#### Action item
For each line of the data below that holds "bill", copy the line.
── Records for processing ──
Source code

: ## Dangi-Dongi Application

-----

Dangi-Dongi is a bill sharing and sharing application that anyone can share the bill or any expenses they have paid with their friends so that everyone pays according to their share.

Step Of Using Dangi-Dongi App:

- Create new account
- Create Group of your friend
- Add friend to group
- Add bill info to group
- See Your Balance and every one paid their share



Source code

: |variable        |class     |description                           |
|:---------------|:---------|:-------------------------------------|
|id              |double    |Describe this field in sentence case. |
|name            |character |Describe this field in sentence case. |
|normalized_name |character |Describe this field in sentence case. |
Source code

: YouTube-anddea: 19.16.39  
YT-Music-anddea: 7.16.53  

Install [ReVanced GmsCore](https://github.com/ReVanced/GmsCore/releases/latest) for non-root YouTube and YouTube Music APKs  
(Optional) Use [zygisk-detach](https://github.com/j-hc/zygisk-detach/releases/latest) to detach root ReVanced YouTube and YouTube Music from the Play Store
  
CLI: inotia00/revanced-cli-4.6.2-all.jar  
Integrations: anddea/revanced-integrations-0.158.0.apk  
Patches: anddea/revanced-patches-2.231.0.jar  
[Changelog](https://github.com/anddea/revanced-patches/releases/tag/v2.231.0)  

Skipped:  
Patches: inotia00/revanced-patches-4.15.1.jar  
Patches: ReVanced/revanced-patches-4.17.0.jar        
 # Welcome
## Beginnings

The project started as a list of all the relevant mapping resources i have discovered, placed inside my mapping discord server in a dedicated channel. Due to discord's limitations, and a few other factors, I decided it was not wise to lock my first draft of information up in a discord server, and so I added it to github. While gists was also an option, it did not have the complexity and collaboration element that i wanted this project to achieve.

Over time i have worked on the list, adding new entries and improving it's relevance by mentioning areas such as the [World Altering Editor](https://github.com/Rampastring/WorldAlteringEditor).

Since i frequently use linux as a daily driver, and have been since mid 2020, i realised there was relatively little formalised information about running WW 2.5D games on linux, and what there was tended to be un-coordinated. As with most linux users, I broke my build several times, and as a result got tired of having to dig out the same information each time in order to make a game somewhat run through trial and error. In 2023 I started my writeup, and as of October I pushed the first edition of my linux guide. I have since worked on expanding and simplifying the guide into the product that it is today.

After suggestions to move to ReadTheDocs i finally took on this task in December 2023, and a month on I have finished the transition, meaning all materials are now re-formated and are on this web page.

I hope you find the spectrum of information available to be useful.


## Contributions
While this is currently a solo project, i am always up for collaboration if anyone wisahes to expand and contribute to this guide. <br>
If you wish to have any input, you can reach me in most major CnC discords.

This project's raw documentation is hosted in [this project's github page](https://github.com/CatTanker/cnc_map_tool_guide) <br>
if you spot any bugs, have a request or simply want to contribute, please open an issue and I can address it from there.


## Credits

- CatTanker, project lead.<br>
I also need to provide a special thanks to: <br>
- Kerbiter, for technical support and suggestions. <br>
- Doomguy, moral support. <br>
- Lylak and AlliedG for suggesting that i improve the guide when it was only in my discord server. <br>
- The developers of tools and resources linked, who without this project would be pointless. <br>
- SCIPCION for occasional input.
───
#### Exercise result
Dangi-Dongi is a bill sharing and sharing application that anyone can share the bill or any expenses they have paid with their friends so that everyone pays according to their share.
- Add bill info to group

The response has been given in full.